Muscle Weakness Work-Up
Begin by distinguishing true muscle weakness (loss of motor power) from subjective fatigue or pain-related impairment, then grade the weakness objectively using the Medical Research Council Manual Muscle Testing scale, as this distinction fundamentally changes your diagnostic and management approach. 1, 2
Initial Clinical Assessment
History - Key Elements to Elicit
- Pattern of weakness: Determine if proximal versus distal, symmetric versus asymmetric, as asymmetric weakness strongly suggests neurologic conditions while symmetric proximal weakness suggests myopathy 2
- Temporal course: Acute onset (hours to days) suggests Guillain-Barré syndrome, myasthenia gravis, or stroke; subacute (weeks) suggests inflammatory myopathy; chronic (months to years) suggests genetic or endocrine causes 1, 2
- Associated symptoms: Presence of dysphagia, dysarthria, facial weakness, or respiratory symptoms are red flags requiring urgent evaluation 3, 4
- Medication history: Specifically ask about statins, immune checkpoint inhibitors, corticosteroids, and other potentially myotoxic drugs 5, 6
- Fever, rash, or joint symptoms: These suggest inflammatory or autoimmune etiology 5, 4
Physical Examination - Critical Findings
- Objective strength testing: Use Medical Research Council scale (0-5) to document specific muscle groups; functional testing alone is insufficient 2
- Deep tendon reflexes: Absent or reduced reflexes suggest Guillain-Barré syndrome or neuropathy; hyperreflexia with Babinski sign suggests upper motor neuron disease 3, 2
- Muscle atrophy: Presence suggests chronic denervation or disuse 2
- Extramuscular signs: Examine for ptosis and extraocular movement abnormalities (myasthenia gravis), skin rash (dermatomyositis), hoarse voice (bulbar involvement) 3, 4, 2
Laboratory Work-Up
First-Tier Testing (Order Immediately)
- Creatine kinase (CK): Primary marker of muscle inflammation; CK >10× upper limit of normal with symptoms suggests severe myopathy requiring urgent intervention 5, 6
- Electrolytes including calcium and magnesium: Hypocalcemia (check for Chvostek sign), hypokalemia, and hypomagnesemia can cause weakness 2
- Thyroid-stimulating hormone (TSH): Hypothyroidism and hyperthyroidism both cause weakness 1, 2
- Comprehensive metabolic panel: Assess renal function and liver enzymes 4, 6
- Complete blood count: Evaluate for infection or anemia 4
Second-Tier Testing (Based on Initial Results)

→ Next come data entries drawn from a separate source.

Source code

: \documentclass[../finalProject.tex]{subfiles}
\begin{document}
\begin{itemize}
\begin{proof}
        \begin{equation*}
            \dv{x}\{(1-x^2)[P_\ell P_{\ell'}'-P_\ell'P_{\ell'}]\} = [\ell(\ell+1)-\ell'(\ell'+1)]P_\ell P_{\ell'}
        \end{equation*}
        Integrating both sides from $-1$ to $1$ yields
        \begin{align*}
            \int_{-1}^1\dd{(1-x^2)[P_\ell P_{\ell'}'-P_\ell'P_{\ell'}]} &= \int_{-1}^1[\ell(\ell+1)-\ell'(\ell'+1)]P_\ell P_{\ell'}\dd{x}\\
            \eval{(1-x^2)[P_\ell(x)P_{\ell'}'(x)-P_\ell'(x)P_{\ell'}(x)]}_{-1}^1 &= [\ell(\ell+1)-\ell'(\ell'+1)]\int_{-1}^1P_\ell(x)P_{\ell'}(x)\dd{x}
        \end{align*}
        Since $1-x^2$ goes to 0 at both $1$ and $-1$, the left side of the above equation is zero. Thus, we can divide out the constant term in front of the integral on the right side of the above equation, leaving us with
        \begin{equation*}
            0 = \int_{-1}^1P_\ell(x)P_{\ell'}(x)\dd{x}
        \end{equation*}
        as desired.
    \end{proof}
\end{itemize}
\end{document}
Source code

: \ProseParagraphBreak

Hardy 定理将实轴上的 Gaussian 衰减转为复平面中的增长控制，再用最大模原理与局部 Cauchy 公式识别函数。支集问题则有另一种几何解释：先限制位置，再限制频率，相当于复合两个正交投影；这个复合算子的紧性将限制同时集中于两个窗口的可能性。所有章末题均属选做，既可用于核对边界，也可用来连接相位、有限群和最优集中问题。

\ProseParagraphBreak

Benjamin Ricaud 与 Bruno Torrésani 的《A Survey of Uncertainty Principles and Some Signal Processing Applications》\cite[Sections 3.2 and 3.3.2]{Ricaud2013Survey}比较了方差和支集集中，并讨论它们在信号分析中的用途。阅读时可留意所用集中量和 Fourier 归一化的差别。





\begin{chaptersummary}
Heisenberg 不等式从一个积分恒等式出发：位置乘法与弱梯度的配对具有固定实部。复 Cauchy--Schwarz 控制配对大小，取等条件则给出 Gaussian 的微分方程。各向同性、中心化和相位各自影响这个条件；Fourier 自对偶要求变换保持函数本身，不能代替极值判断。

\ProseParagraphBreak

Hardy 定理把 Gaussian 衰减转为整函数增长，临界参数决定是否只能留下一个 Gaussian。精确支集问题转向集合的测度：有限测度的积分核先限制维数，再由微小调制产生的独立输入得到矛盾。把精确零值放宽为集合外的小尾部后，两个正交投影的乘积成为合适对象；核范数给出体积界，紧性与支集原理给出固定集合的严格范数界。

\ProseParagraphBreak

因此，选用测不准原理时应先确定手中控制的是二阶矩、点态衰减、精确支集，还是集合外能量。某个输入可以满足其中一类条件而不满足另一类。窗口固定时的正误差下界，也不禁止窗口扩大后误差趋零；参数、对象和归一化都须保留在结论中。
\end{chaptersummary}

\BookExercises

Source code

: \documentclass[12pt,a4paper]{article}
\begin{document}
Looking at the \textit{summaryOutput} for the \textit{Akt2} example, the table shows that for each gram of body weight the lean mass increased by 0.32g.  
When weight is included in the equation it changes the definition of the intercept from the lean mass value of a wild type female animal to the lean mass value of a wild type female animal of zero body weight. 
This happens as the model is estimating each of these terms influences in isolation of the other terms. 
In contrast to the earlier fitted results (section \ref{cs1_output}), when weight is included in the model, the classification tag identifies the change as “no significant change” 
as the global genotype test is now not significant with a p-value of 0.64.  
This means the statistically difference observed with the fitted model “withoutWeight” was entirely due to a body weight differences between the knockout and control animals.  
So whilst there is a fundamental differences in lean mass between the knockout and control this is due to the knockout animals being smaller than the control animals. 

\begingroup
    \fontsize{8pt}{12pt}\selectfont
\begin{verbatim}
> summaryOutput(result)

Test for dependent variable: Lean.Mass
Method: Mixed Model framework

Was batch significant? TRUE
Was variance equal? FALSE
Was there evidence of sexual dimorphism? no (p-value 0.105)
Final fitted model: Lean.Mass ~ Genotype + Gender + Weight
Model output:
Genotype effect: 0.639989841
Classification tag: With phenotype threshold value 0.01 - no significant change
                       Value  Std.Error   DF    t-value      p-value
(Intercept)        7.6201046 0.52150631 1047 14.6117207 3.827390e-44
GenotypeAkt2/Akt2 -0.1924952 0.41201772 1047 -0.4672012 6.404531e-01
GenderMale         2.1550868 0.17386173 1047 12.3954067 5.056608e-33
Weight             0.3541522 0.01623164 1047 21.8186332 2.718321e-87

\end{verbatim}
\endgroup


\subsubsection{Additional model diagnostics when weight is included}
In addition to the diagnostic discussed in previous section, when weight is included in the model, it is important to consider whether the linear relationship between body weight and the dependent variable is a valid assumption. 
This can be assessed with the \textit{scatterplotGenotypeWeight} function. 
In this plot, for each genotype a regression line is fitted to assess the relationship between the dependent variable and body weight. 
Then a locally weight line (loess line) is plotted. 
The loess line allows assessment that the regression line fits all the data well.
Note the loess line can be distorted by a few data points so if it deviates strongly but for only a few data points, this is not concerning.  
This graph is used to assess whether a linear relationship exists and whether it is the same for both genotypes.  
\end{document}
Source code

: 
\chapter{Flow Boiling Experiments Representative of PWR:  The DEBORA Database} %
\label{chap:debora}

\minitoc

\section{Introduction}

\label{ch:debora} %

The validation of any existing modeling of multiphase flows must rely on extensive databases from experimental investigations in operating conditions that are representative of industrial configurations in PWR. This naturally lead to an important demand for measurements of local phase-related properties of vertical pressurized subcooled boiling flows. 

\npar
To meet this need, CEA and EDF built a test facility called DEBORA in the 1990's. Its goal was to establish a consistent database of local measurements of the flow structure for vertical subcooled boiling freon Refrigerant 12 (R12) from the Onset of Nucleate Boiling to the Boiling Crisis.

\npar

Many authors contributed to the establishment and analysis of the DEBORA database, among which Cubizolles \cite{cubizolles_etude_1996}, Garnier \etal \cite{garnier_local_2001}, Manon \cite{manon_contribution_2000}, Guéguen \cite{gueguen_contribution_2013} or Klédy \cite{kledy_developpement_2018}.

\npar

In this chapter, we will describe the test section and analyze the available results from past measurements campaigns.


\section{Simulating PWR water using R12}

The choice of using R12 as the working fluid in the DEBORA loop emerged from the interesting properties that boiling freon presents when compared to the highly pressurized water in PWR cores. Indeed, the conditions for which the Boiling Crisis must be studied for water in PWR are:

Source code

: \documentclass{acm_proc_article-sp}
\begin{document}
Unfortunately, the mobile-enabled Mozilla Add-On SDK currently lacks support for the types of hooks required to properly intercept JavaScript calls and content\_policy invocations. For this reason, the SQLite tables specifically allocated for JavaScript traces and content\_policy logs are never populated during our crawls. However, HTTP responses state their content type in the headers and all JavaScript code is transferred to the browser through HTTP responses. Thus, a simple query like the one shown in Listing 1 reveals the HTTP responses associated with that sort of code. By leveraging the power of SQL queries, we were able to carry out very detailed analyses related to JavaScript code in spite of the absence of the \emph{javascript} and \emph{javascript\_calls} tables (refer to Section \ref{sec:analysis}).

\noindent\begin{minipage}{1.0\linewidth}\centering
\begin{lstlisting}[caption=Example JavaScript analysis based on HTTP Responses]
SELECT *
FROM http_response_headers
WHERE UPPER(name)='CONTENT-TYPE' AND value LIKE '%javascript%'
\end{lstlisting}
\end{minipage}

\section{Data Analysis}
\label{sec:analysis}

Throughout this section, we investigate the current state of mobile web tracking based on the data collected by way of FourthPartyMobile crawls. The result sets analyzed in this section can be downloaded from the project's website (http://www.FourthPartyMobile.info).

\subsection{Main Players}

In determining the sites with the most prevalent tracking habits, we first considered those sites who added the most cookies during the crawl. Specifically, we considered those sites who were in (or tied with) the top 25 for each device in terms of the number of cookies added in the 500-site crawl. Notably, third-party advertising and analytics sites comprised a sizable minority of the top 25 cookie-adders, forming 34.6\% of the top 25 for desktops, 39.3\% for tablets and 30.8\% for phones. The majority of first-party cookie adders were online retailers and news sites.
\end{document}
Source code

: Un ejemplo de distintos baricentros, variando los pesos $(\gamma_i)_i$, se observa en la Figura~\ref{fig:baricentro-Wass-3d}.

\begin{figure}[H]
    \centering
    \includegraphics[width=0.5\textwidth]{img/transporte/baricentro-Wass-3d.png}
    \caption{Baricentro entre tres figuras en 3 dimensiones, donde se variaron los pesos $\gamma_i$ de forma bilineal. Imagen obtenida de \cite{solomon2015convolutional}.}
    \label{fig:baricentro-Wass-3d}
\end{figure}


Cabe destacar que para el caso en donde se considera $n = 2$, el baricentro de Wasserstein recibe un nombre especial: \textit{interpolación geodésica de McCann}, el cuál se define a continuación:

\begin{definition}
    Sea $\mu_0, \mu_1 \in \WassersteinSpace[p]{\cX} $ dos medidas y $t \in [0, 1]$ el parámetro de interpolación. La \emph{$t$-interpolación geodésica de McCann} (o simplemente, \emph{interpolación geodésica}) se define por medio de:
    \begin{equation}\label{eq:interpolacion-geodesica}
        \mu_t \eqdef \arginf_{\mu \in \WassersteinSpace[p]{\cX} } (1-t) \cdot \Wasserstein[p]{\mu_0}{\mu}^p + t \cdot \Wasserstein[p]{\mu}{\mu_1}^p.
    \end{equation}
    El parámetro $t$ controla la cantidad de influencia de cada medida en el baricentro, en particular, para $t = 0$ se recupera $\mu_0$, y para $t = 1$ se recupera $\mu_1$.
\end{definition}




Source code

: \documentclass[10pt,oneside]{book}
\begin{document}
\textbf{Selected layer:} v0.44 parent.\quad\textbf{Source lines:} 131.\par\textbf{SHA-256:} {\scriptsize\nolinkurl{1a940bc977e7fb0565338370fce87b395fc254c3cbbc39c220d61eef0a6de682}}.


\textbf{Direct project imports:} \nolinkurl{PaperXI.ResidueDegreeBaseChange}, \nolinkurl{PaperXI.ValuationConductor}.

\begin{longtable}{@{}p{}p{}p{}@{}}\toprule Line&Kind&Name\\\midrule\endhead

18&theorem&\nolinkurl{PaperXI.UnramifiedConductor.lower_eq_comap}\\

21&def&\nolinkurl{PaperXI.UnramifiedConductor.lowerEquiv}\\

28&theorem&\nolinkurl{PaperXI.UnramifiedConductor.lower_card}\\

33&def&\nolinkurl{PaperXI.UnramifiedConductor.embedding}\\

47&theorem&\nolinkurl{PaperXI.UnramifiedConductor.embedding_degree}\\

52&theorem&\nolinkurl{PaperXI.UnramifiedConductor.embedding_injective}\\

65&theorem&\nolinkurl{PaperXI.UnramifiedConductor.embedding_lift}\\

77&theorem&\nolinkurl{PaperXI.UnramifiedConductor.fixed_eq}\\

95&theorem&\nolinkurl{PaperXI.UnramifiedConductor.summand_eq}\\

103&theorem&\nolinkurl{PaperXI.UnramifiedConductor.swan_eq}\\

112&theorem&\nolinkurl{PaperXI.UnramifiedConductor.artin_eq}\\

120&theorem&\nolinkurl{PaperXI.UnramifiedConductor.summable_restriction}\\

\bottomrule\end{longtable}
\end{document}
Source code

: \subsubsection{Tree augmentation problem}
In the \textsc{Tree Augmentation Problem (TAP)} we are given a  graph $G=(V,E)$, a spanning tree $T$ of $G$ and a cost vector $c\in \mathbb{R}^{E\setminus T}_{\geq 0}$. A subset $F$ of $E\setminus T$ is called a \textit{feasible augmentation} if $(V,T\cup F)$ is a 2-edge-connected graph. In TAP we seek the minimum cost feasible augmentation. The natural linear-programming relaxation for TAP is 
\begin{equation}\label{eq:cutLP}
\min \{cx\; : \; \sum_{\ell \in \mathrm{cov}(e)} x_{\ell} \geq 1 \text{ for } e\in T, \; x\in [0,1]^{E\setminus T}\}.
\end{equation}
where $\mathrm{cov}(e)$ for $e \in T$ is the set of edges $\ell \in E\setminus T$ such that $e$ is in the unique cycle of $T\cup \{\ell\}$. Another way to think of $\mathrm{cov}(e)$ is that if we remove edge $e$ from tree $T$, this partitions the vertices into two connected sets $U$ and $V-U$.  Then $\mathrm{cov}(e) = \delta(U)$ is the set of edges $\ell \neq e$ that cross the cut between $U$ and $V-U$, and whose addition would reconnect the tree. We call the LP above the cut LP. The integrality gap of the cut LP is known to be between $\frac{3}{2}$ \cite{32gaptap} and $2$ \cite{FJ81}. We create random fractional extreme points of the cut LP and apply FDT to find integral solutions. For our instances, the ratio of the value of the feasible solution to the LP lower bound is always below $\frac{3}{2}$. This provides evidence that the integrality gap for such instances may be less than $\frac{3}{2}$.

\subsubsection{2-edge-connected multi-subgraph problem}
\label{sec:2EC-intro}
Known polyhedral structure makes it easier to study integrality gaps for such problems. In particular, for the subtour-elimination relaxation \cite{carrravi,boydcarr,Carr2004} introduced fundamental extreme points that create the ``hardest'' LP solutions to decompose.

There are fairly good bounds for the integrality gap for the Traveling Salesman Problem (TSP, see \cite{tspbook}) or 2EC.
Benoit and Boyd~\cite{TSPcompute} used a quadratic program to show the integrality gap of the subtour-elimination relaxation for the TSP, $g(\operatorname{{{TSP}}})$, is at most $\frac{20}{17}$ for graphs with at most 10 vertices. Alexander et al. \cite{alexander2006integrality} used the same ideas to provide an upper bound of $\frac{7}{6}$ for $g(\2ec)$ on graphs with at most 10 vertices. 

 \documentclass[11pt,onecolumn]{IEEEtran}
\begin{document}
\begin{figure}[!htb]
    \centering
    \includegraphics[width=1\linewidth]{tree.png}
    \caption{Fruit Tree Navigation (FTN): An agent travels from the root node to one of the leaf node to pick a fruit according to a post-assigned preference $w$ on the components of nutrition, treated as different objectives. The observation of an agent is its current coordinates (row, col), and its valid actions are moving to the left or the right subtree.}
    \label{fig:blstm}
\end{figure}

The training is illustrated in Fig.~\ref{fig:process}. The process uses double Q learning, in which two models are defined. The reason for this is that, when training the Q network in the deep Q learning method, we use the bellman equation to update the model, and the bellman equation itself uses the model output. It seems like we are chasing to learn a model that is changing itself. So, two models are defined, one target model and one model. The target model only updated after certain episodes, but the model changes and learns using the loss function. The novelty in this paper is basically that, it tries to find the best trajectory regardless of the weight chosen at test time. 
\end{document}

- Additional muscle enzymes: Aldolase, AST, ALT, LDH if CK is elevated or inflammatory myopathy suspected 5, 4, 6
- Inflammatory markers: ESR and CRP to assess systemic inflammation 5, 4
- Troponin and ECG: Mandatory if myositis suspected, as myocardial involvement can be life-threatening 5, 4, 6
- Autoimmune panel: ANA, rheumatoid factor, anti-CCP if inflammatory disease suspected 4
- Acetylcholine receptor (AChR) antibodies: If myasthenia gravis suspected; if negative, check muscle-specific kinase and LRP4 antibodies 3
Advanced Testing (When Diagnosis Remains Unclear)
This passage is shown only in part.